How to complete this task = From the very first line down to the line containing "The channel list", write out the material exactly as it appears, and no more.

The data =
------

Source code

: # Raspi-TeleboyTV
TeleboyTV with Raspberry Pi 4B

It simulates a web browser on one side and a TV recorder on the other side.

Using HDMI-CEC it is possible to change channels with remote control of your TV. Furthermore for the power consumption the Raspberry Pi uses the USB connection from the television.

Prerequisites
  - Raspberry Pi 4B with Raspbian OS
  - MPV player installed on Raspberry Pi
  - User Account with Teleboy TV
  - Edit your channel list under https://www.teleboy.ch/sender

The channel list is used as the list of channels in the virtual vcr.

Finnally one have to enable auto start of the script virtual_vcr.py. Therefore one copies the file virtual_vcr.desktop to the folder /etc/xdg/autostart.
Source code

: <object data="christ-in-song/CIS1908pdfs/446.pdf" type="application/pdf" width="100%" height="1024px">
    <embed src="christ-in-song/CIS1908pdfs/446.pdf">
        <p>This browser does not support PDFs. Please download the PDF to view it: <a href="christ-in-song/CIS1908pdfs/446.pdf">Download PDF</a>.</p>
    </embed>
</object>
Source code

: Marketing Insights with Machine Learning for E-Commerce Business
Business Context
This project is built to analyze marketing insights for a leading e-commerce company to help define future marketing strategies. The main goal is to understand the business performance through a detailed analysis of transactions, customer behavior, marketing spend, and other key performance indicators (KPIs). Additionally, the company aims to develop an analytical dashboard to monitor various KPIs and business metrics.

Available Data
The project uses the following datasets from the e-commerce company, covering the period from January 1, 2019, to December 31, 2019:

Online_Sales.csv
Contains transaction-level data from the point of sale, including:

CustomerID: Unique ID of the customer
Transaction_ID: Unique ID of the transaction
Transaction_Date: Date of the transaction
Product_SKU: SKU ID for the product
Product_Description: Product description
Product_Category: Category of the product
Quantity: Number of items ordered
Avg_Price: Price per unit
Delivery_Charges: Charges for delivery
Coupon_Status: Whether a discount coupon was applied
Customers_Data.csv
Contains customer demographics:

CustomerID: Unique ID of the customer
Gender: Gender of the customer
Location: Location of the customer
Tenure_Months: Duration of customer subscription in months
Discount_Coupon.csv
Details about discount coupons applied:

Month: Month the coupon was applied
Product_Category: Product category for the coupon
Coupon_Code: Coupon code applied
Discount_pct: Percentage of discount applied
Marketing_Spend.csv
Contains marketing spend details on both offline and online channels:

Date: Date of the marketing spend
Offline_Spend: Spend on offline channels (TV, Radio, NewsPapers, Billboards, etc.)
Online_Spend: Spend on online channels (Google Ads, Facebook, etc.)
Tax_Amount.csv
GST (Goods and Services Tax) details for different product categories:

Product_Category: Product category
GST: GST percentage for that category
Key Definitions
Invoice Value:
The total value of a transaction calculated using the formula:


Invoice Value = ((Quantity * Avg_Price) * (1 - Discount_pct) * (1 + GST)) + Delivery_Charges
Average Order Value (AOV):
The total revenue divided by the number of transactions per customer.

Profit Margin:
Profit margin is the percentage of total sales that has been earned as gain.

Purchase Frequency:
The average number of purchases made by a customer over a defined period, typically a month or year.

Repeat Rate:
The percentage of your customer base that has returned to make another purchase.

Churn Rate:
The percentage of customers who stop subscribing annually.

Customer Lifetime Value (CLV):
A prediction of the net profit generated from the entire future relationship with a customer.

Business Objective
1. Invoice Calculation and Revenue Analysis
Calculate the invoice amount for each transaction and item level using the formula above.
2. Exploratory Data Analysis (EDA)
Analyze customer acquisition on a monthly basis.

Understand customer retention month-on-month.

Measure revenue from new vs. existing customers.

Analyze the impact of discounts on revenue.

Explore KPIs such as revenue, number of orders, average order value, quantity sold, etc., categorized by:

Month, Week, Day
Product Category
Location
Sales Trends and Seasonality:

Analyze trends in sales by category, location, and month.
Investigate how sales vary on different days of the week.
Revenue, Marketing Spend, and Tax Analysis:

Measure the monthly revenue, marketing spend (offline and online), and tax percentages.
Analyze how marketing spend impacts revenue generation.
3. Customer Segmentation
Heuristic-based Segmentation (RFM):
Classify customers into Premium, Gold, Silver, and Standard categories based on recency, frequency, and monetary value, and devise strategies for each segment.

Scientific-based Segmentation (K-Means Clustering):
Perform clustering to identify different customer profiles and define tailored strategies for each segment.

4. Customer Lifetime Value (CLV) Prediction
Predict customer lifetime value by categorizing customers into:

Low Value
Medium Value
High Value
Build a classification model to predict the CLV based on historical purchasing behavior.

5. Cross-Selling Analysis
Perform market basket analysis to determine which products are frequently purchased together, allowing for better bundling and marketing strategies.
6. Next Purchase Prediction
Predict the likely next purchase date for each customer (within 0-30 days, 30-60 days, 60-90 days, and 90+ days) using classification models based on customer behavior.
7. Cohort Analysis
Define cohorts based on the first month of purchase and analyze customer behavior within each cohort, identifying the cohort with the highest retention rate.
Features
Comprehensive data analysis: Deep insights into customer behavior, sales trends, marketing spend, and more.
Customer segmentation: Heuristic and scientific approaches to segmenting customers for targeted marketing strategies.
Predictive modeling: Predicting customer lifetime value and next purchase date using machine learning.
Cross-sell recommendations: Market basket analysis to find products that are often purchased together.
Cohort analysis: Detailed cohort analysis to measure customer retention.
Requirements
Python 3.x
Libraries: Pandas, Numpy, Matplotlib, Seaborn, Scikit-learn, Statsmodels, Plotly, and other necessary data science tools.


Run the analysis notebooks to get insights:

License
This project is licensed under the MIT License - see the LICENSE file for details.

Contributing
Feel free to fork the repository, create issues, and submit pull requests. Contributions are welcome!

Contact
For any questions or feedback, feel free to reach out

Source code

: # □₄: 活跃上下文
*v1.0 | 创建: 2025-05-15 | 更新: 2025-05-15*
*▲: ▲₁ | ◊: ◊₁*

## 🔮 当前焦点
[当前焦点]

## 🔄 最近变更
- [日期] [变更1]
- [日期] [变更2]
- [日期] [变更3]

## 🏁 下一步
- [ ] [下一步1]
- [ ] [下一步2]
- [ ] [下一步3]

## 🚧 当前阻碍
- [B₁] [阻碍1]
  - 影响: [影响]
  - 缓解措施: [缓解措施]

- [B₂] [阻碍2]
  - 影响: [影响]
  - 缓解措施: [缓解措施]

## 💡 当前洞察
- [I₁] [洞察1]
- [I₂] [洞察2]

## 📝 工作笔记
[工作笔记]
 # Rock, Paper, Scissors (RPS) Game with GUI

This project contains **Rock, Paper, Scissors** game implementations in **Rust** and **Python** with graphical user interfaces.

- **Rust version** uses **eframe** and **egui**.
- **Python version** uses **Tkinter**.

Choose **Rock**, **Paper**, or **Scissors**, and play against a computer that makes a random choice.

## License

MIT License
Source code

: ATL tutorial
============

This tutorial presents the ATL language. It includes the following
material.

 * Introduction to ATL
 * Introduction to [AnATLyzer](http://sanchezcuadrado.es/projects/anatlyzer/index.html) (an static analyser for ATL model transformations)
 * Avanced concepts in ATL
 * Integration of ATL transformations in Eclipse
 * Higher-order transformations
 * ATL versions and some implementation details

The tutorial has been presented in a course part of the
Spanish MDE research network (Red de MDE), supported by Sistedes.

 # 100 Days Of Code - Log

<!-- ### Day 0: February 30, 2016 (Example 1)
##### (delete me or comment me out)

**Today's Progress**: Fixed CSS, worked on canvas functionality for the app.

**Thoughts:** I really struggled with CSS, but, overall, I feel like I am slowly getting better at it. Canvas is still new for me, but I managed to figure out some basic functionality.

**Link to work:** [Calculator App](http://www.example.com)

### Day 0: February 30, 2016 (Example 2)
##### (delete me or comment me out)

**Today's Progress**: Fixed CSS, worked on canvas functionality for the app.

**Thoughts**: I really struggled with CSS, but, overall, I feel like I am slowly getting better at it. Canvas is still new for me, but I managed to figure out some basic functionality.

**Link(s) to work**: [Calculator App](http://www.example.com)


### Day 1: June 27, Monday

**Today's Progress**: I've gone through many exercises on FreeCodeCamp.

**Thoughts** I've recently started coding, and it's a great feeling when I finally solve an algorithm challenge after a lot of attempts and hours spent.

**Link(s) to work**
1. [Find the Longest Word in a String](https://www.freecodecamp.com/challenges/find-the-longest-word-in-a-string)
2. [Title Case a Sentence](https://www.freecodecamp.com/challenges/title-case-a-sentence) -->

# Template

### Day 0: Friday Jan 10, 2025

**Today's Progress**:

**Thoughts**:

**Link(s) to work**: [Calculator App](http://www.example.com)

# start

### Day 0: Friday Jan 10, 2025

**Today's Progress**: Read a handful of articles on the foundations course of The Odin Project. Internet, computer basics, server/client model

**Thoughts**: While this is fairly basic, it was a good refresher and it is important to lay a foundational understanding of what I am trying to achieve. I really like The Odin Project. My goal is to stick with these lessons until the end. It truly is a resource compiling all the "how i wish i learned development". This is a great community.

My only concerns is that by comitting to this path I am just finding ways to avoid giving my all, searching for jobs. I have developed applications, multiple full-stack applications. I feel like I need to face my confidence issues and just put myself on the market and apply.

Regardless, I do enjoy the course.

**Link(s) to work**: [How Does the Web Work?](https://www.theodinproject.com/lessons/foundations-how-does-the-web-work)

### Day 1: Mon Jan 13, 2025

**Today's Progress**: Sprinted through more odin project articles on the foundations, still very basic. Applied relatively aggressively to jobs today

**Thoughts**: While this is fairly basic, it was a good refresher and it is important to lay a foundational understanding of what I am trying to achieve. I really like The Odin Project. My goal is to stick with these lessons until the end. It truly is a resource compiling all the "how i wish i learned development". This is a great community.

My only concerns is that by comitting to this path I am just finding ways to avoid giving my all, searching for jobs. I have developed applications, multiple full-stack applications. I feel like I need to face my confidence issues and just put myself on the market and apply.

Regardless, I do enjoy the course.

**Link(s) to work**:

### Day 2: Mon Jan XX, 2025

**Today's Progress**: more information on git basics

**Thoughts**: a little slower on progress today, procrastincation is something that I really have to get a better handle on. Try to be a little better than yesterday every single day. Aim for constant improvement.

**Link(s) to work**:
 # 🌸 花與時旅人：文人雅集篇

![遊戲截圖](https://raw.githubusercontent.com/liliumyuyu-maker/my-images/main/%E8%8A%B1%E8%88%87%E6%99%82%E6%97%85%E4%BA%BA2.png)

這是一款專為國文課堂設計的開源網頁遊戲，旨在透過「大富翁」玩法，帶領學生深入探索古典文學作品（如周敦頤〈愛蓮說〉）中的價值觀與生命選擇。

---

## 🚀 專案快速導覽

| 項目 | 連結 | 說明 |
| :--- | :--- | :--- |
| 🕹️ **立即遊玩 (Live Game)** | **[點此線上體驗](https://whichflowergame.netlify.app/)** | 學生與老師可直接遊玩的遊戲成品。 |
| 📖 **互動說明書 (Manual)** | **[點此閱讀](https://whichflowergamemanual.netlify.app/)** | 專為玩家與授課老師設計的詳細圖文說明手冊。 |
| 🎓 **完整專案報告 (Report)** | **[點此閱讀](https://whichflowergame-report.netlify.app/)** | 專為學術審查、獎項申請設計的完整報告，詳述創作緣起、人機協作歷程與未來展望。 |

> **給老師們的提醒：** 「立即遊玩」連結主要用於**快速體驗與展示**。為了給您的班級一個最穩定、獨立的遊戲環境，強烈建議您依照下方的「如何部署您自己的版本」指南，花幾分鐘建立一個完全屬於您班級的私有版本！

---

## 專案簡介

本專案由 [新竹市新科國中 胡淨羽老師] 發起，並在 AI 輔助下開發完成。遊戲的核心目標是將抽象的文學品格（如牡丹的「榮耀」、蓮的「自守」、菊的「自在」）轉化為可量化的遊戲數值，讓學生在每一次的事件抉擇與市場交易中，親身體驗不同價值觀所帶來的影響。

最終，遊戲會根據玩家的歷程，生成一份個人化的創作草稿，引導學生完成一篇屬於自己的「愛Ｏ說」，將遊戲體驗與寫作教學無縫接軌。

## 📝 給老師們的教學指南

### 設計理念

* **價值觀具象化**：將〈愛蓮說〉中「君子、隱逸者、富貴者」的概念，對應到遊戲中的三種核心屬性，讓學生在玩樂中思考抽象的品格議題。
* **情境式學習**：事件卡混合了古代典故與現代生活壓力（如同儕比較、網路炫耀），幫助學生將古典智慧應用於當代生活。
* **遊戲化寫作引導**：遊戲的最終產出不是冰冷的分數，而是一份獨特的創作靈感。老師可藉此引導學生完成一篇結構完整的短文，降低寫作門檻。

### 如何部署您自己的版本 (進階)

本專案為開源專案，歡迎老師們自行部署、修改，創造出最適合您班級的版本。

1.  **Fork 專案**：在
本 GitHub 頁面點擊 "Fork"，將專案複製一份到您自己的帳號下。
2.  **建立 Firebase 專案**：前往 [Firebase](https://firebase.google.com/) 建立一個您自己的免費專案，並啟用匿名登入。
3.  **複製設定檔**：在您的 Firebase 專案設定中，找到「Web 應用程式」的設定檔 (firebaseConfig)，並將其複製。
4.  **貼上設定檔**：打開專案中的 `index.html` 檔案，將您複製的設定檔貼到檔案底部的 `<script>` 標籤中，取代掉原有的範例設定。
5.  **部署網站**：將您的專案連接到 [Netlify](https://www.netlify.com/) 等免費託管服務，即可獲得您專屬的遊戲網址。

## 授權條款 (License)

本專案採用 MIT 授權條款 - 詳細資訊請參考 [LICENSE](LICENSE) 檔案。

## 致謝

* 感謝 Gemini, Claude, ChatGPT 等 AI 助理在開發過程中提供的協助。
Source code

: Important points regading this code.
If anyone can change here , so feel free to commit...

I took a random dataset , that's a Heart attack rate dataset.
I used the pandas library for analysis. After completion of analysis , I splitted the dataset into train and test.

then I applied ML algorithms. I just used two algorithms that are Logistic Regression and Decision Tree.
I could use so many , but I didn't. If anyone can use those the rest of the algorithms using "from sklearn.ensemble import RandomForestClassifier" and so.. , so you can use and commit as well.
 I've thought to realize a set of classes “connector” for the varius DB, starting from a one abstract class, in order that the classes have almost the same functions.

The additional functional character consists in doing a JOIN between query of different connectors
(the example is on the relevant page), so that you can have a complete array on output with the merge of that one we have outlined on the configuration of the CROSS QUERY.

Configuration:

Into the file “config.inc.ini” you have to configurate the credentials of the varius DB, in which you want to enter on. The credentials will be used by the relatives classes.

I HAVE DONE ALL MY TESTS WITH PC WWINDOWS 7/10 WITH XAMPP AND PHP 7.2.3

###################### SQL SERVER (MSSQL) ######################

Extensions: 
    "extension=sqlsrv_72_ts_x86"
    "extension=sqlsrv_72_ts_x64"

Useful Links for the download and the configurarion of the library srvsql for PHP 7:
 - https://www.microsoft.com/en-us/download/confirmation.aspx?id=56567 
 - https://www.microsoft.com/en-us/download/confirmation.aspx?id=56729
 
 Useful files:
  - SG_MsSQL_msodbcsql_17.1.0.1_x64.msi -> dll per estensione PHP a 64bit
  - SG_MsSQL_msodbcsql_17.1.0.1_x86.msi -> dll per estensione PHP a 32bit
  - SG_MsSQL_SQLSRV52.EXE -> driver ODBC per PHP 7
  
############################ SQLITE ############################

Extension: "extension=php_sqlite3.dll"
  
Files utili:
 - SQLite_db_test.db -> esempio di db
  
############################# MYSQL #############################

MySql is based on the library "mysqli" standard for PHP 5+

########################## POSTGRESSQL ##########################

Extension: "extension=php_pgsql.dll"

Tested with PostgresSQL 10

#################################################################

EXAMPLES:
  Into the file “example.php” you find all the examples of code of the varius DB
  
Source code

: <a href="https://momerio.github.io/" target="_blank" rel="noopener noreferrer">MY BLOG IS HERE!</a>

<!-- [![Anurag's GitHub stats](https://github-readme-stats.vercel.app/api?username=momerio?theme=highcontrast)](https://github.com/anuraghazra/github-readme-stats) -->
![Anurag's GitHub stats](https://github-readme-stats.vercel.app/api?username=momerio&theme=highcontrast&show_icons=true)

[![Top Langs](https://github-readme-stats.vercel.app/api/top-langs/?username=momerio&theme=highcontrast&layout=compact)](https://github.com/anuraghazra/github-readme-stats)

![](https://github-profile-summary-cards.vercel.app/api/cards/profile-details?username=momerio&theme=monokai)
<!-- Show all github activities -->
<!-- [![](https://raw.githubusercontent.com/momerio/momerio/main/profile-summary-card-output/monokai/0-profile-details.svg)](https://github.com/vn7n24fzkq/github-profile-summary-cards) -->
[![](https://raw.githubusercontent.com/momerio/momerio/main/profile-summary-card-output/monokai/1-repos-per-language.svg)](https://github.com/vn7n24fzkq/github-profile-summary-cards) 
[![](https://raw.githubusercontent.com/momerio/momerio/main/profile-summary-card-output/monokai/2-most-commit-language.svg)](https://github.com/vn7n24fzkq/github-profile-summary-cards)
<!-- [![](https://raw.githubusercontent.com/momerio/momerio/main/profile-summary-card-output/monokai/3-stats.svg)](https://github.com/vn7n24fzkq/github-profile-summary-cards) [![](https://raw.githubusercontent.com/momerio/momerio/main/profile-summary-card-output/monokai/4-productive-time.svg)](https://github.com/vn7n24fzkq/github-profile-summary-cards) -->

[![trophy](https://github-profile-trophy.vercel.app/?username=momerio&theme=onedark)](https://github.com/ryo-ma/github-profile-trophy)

------

Answer section =
Source code

: # Raspi-TeleboyTV
TeleboyTV with Raspberry Pi 4B

It simulates a web browser on one side and a TV recorder on the other side.

Using HDMI-CEC it is possible to change channels with remote control of your TV. Furthermore for the power consumption the Raspberry Pi uses the USB connection from the television.

Prerequisites
  - Raspberry Pi 4B with Raspbian OS
  - MPV player installed on Raspberry Pi
  - User Account with Teleboy TV
  - Edit your channel list under https://www.teleboy.ch/sender

The channel list is used as the list of channels in the virtual vcr.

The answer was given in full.